### What is being asked
Wherever the word "format" turns up in a line of the entries, copy that line.

____________________

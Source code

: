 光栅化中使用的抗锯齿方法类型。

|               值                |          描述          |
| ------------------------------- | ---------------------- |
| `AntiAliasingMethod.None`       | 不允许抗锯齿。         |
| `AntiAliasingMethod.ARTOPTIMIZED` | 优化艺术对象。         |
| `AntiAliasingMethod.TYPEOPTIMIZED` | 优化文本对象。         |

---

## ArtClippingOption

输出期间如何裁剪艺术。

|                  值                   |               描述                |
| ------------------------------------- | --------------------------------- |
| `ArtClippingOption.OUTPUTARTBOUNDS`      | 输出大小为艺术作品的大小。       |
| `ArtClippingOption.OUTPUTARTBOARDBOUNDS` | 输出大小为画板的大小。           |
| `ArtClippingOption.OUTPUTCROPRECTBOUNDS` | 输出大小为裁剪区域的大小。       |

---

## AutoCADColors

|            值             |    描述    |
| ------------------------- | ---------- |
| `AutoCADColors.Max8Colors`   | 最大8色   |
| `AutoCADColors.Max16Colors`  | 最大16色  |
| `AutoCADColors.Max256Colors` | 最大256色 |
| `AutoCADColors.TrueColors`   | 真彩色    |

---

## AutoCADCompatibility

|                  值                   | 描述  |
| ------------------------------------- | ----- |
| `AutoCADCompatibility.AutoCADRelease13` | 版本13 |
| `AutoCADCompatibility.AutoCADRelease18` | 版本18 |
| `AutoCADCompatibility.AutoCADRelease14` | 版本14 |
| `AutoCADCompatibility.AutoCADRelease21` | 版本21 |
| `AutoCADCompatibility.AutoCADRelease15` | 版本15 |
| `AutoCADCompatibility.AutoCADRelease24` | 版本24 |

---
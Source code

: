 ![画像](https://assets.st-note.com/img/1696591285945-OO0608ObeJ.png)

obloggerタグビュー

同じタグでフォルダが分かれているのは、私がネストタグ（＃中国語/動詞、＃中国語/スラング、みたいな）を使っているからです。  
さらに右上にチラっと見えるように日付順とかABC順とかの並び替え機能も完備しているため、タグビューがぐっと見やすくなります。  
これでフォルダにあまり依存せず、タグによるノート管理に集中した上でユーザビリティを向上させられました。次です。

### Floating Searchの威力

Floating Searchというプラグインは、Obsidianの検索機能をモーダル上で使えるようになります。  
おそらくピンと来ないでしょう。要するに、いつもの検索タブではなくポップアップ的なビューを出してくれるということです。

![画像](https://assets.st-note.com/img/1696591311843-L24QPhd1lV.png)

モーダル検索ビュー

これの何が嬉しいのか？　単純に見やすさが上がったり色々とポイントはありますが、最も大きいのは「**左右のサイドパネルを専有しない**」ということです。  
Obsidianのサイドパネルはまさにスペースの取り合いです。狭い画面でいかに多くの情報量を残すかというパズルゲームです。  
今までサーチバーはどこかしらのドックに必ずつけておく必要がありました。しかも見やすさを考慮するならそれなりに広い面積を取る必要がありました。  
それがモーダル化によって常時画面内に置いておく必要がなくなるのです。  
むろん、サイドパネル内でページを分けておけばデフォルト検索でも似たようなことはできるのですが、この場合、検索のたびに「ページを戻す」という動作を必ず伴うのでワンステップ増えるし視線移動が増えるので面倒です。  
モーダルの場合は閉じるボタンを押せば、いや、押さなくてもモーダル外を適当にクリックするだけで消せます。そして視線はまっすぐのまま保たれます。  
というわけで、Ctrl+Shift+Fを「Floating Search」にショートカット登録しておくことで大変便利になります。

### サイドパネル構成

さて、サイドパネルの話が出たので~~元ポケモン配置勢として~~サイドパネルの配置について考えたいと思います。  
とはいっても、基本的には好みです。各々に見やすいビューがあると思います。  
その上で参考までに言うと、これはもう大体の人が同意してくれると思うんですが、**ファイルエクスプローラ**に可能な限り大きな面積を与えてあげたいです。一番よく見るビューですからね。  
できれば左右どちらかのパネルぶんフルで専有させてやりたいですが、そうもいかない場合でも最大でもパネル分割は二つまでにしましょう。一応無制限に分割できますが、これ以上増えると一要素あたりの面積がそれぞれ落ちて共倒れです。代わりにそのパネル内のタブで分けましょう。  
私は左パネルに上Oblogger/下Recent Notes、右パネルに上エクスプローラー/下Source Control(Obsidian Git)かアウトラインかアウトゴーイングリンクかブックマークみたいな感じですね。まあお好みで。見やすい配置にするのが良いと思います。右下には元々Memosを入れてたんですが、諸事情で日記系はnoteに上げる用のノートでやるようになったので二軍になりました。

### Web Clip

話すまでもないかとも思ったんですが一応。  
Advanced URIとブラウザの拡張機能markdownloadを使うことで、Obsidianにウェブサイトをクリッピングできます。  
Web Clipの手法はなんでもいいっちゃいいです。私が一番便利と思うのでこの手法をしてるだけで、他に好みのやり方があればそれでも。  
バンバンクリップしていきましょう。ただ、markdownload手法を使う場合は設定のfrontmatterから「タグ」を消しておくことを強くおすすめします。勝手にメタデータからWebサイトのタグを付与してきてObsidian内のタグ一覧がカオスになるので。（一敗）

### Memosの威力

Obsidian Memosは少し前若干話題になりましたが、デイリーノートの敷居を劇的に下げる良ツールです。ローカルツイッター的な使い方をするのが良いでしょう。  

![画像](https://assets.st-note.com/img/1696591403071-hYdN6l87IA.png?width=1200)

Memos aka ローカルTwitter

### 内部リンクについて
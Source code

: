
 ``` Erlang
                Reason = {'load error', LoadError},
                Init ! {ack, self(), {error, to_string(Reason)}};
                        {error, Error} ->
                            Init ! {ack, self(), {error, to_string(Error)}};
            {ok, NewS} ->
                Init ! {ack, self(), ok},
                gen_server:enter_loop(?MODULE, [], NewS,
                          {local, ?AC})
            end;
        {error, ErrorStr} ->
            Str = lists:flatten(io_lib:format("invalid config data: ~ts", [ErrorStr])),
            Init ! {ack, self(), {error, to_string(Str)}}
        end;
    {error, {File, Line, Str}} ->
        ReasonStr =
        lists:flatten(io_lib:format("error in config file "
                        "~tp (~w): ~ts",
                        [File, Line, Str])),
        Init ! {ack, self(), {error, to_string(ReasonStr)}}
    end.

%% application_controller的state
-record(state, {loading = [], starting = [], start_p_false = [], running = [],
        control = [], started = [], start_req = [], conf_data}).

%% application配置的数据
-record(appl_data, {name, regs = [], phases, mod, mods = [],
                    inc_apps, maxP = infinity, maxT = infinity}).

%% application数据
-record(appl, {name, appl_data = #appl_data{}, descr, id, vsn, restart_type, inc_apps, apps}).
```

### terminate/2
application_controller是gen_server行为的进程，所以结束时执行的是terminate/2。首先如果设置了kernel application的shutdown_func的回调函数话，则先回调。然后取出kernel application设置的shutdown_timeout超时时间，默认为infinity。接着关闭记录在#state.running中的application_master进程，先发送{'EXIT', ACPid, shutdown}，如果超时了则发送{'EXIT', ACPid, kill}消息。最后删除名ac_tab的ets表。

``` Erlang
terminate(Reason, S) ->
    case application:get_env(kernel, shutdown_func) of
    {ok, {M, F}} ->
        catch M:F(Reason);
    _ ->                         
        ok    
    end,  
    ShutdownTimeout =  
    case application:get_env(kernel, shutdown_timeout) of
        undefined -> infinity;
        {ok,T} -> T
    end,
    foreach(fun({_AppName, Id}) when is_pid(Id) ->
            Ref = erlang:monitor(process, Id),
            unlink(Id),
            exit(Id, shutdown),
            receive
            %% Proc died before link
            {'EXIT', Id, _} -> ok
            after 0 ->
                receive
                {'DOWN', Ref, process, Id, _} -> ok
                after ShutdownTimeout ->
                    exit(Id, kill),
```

____________________

### Written response
            Str = lists:flatten(io_lib:format("invalid config data: ~ts", [ErrorStr])),
        lists:flatten(io_lib:format("error in config file "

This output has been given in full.